The investigators of 16 (of 20 eligible) studies provided data for the analysis (24,955 men and 23,339 women). The median duration of follow up was between 3 and 16.7 years; more than half of the studies were followed up for more than 10 years. Baseline data for ABI and the 10-year incidence of CHD predicted by the FRS are given in the paper. There was considerable variation in annual rates of deaths between the studies.
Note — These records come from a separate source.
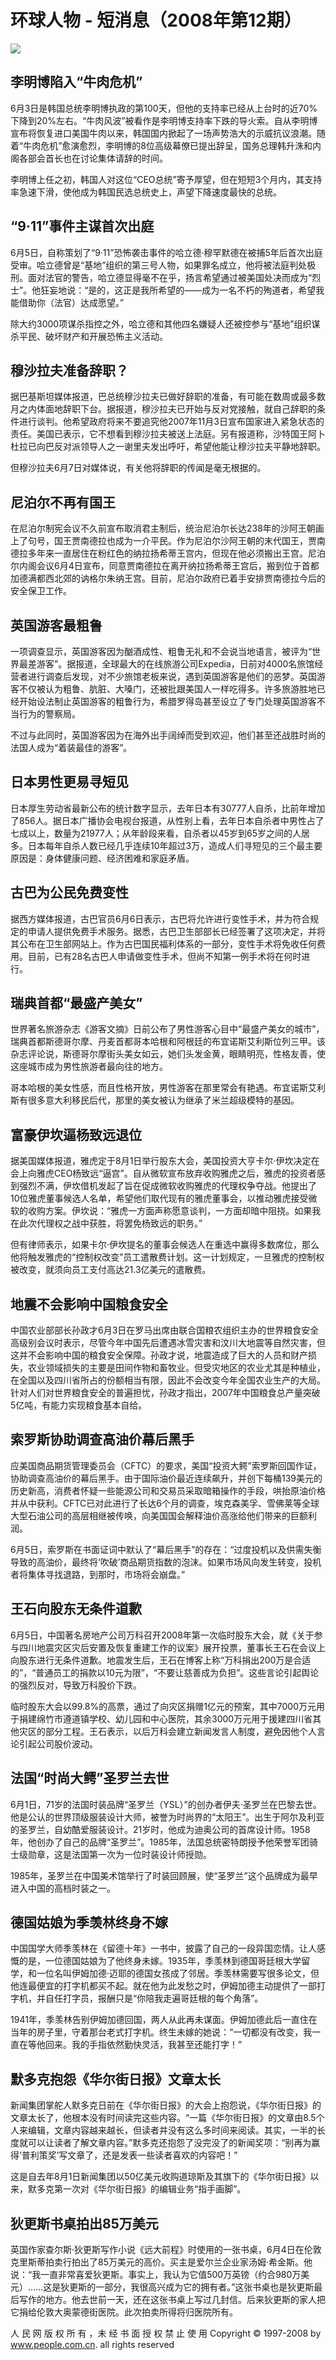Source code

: # 环球人物 - 短消息（2008年第12期）

![](../../../page/1121/2008-06/16/40/2008061640_brief.jpg)

## 李明博陷入“牛肉危机”
6月3日是韩国总统李明博执政的第100天，但他的支持率已经从上台时的近70%下降到20%左右。“牛肉风波”被看作是李明博支持率下跌的导火索。自从李明博宣布将恢复进口美国牛肉以来，韩国国内掀起了一场声势浩大的示威抗议浪潮。随着“牛肉危机”愈演愈烈，李明博的8位高级幕僚已提出辞呈，国务总理韩升洙和内阁各部会首长也在讨论集体请辞的时间。

李明博上任之初，韩国人对这位“CEO总统”寄予厚望，但在短短3个月内，其支持率急速下滑，使他成为韩国民选总统史上，声望下降速度最快的总统。

## “9·11”事件主谋首次出庭
6月5日，自称策划了“9·11”恐怖袭击事件的哈立德·穆罕默德在被捕5年后首次出庭受审。哈立德曾是“基地”组织的第三号人物，如果罪名成立，他将被法庭判处极刑。面对法官的警告，哈立德显得毫不在乎，扬言希望通过被美国处决而成为“烈士”。他狂妄地说：“是的，这正是我所希望的——成为一名不朽的殉道者，希望我能借助你（法官）达成愿望。”

除大约3000项谋杀指控之外，哈立德和其他四名嫌疑人还被控参与“基地”组织谋杀平民、破坏财产和开展恐怖主义活动。

## 穆沙拉夫准备辞职？
据巴基斯坦媒体报道，巴总统穆沙拉夫已做好辞职的准备，有可能在数周或最多数月之内体面地辞职下台。据报道，穆沙拉夫已开始与反对党接触，就自己辞职的条件进行谈判。他希望政府将来不要追究他2007年11月3日宣布国家进入紧急状态的责任。美国已表示，它不想看到穆沙拉夫被送上法庭。另有报道称，沙特国王阿卜杜拉已向巴反对派领导人之一谢里夫发出呼吁，希望他能让穆沙拉夫平静地辞职。

但穆沙拉夫6月7日对媒体说，有关他将辞职的传闻是毫无根据的。

## 尼泊尔不再有国王
在尼泊尔制宪会议不久前宣布取消君主制后，统治尼泊尔长达238年的沙阿王朝画上了句号，国王贾南德拉也成为一介平民。作为尼泊尔沙阿王朝的末代国王，贾南德拉多年来一直居住在粉红色的纳拉扬希蒂王宫内，但现在他必须搬出王宫。尼泊尔内阁会议6月4日宣布，同意贾南德拉在离开纳拉扬希蒂王宫后，搬到位于首都加德满都西北郊的讷格尔朱纳王宫。目前，尼泊尔政府已着手安排贾南德拉今后的安全保卫工作。

## 英国游客最粗鲁
一项调查显示，英国游客因为酗酒成性、粗鲁无礼和不会说当地语言，被评为“世界最差游客”。据报道，全球最大的在线旅游公司Expedia，日前对4000名旅馆经营者进行调查后发现，对不少旅馆老板来说，遇到英国游客是他们的恶梦。英国游客不仅被认为粗鲁、肮脏、大嗓门，还被批跟美国人一样吃得多。许多旅游胜地已经开始设法制止英国游客的粗鲁行为，希腊罗得岛甚至设立了专门处理英国游客不当行为的警察局。

不过与此同时，英国游客因为在海外出手阔绰而受到欢迎，他们甚至还战胜时尚的法国人成为“着装最佳的游客”。

## 日本男性更易寻短见
日本厚生劳动省最新公布的统计数字显示，去年日本有30777人自杀，比前年增加了856人。据日本广播协会电视台报道，从性别上看，去年日本自杀者中男性占了七成以上，数量为21977人；从年龄段来看，自杀者以45岁到65岁之间的人居多。日本每年自杀人数已经几乎连续10年超过3万，造成人们寻短见的三个最主要原因是：身体健康问题、经济困难和家庭矛盾。

## 古巴为公民免费变性
据西方媒体报道，古巴官员6月6日表示，古巴将允许进行变性手术，并为符合规定的申请人提供免费手术服务。据悉，古巴卫生部部长已经签署了这项决定，并将其公布在卫生部网站上。作为古巴国民福利体系的一部分，变性手术将免收任何费用。目前，已有28名古巴人申请做变性手术，但尚不知第一例手术将在何时进行。

## 瑞典首都“最盛产美女”
世界著名旅游杂志《游客文摘》日前公布了男性游客心目中“最盛产美女的城市”，瑞典首都斯德哥尔摩、丹麦首都哥本哈根和阿根廷的布宜诺斯艾利斯位列三甲。该杂志评论说，斯德哥尔摩街头美女如云，她们头发金黄，眼睛明亮，性格友善，使这座城市成为男性旅游者最向往的地方。

哥本哈根的美女性感，而且性格开放，男性游客在那里常会有艳遇。布宜诺斯艾利斯有很多意大利移民后代，那里的美女被认为继承了米兰超级模特的基因。

## 富豪伊坎逼杨致远退位
据美国媒体报道，雅虎定于8月1日举行股东大会，美国投资大亨卡尔·伊坎决定在会上向雅虎CEO杨致远“逼宫”。自从微软宣布放弃收购雅虎之后，雅虎的投资者感到强烈不满，伊坎借机发起了旨在促成微软收购雅虎的代理权争夺战。他提出了10位雅虎董事候选人名单，希望他们取代现有的雅虎董事会，以推动雅虎接受微软的收购方案。伊坎说：“雅虎一方面声称愿意谈判，一方面却暗中阻挠。如果我在此次代理权之战中获胜，将罢免杨致远的职务。”

但有律师表示，如果卡尔·伊坎提名的董事会候选人在重选中赢得多数席位，那么他将触发雅虎的“控制权改变”员工遣散费计划。这一计划规定，一旦雅虎的控制权被改变，就须向员工支付高达21.3亿美元的遣散费。

## 地震不会影响中国粮食安全
中国农业部部长孙政才6月3日在罗马出席由联合国粮农组织主办的世界粮食安全高级别会议时表示，尽管今年中国先后遭遇冰雪灾害和汶川大地震等自然灾害，但这并不会影响中国的粮食安全保障。孙政才说，地震造成了巨大的人员和财产损失，农业领域损失的主要是田间作物和畜牧业。但受灾地区的农业尤其是种植业，在全国以及四川省所占的份额相当有限，因此不会改变今年全国农业生产的大局。针对人们对世界粮食安全的普遍担忧，孙政才指出，2007年中国粮食总产量突破5亿吨，有能力实现粮食基本自给。

## 索罗斯协助调查高油价幕后黑手
应美国商品期货管理委员会（CFTC）的要求，美国“投资大鳄”索罗斯回国作证，协助调查高油价的幕后黑手。由于国际油价最近连续飙升，并创下每桶139美元的历史新高，消费者怀疑一些能源公司和交易员采取暗箱操作的手段，哄抬原油价格并从中获利。CFTC已对此进行了长达6个月的调查，埃克森美孚、雪佛莱等全球大型石油公司的高层相继被传唤，向美国国会解释油价高涨给他们带来的巨额利润。

6月5日，索罗斯在书面证词中默认了“幕后黑手”的存在：“过度投机以及供需失衡导致的高油价，最终将‘吹破’商品期货指数的泡沫。如果市场风向发生转变，投机者将集体寻找退路，到那时，市场将会崩盘。”

## 王石向股东无条件道歉
6月5日，中国著名房地产公司万科召开2008年第一次临时股东大会，就《关于参与四川地震灾区灾后安置及恢复重建工作的议案》展开投票，董事长王石在会议上向股东进行无条件道歉。地震发生后，王石在博客上称“万科捐出200万是合适的”，“普通员工的捐款以10元为限”，“不要让慈善成为负担”。这些言论引起舆论的强烈反对，导致万科股价下跌。

临时股东大会以99.8%的高票，通过了向灾区捐赠1亿元的预案，其中7000万元用于捐建绵竹市遵道镇学校、幼儿园和中心医院，其余3000万元用于援建四川省其他灾区的部分工程。王石表示，以后万科会建立新闻发言人制度，避免因他个人言论引起公司股价波动。

## 法国“时尚大鳄”圣罗兰去世
6月1日，71岁的法国时装品牌“圣罗兰（YSL）”的创办者伊夫·圣罗兰在巴黎去世。他是公认的世界顶级服装设计大师，被誉为时尚界的“太阳王”。出生于阿尔及利亚的圣罗兰，自幼酷爱服装设计。21岁时，他成为迪奥公司的首席设计师。1958年，他创办了自己的品牌“圣罗兰”。1985年，法国总统密特朗授予他荣誉军团骑士级勋章，这是法国第一次为一位时装设计师授勋。

1985年，圣罗兰在中国美术馆举行了时装回顾展，使“圣罗兰”这个品牌成为最早进入中国的高档时装之一。

## 德国姑娘为季羡林终身不嫁
中国国学大师季羡林在《留德十年》一书中，披露了自己的一段异国恋情。让人感慨的是，一位德国姑娘为了他终身未嫁。1935年，季羡林到德国哥廷根大学留学，和一位名叫伊姆加德·迈耶的德国女孩成了邻居。季羡林需要写很多论文，但他连最便宜的打字机都买不起。就在他为此发愁之时，伊姆加德主动提供了一部打字机，并自任打字员，报酬只是“你陪我走遍哥廷根的每个角落”。

1941年，季羡林告别伊姆加德回国，两人从此再未谋面。伊姆加德此后一直住在当年的房子里，守着那台老式打字机。终生未嫁的她说：“一切都没有改变，我一直在等他回来。我的手指依然勤快灵活，我甚至还能打字！”

## 默多克抱怨《华尔街日报》文章太长
新闻集团掌舵人默多克日前在《华尔街日报》的大会上抱怨说，《华尔街日报》的文章太长了，他根本没有时间读完这些内容。“一篇《华尔街日报》的文章由8.5个人来编辑，文章内容越来越长，但读者并没有这么多时间来阅读。其实，一半的长度就可以让读者了解文章内容。”默多克还抱怨了没完没了的新闻奖项：“别再为赢得‘普利策奖’写文章了，还是发表一些读者喜欢的内容吧！”

这是自去年8月1日新闻集团以50亿美元收购道琼斯及其旗下的《华尔街日报》以来，默多克第一次对《华尔街日报》的编辑业务“指手画脚”。

## 狄更斯书桌拍出85万美元
英国作家查尔斯·狄更斯写作小说《远大前程》时使用的一张书桌，6月4日在伦敦克里斯蒂拍卖行拍出了85万美元的高价。买主是爱尔兰企业家汤姆·希金斯。他说：“我一直非常喜爱狄更斯。事实上，我认为它值500万英镑（约合980万美元）……这是狄更斯的一部分，我很高兴成为它的拥有者。”这张书桌也是狄更斯最后写作的地方。他去世前一天，还在这张书桌上写过几封信。后来狄更斯的家人把它捐给伦敦大奥蒙德街医院。此次拍卖所得将归医院所有。

人 民 网 版 权 所 有 ，未 经 书 面 授 权 禁 止 使 用 Copyright © 1997-2008 by www.people.com.cn. all rights reserved
<!-- tcd_original_link http://paper.people.com.cn/hqrw/html/2008-06/16/content_51649.htm -->
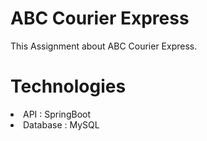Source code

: # ABC Courier Express

This Assignment about ABC Courier Express.

# Technologies

<li>API : SpringBoot </li>
<li>Database : MySQL </li>



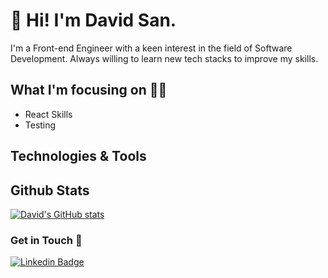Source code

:# 👋 Hi! I'm David San.
I'm a Front-end Engineer with a keen interest in the field of Software Development. Always willing to learn new tech stacks to improve my skills. 

## What I'm focusing on 👨‍💻
- React Skills
- Testing

## Technologies & Tools



## Github Stats

[![David's GitHub stats](https://github-readme-stats.vercel.app/api?username=davidsan13)](https://github.com/davidsan13/github-readme-stats)

### Get in Touch 💬
[![Linkedin Badge](https://img.shields.io/badge/-LinkedIn-blue?style=flat-square&logo=Linkedin&logoColor=white&link=https://www.linkedin.com/in/davidsan13/)](https://www.linkedin.com/in/davidsan13/)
During 480,325 person-years of follow up the HR for death (ABI compared to reference standard level) when plotted by ABI category showed a reverse J-shaped distribution. The HR or risk of death increased with each of the six decreasing categories of ABI below the standard level (1.11 to 1.20) and was also increased for the category >1.4. These results were observed for both men and women, and similar patterns of results were shown for cardiovascular mortality and major coronary events. (The number of participants varied considerably between categories and in some categories the numbers of events were few). The HRs for TM, CM and MCE showed an increased risk of death in the generally accepted "at risk" range (<0.90) compared to "normal" (1.10 to 1.40) ABI for both men and women. HRs remained high after adjusting for FRS in men and women. A low ABI (≤90) almost doubled the risk of 10-year total mortality, cardiovascular mortality and major coronary events compared with overall rates in all FRS categories.
The inclusion of the ABI in cardiovascular risk stratification alongside the FRS would mean that reclassification of the risk category and modified treatment recommendations would be necessary in approximately 19 per cent of men and 36 per cent of women.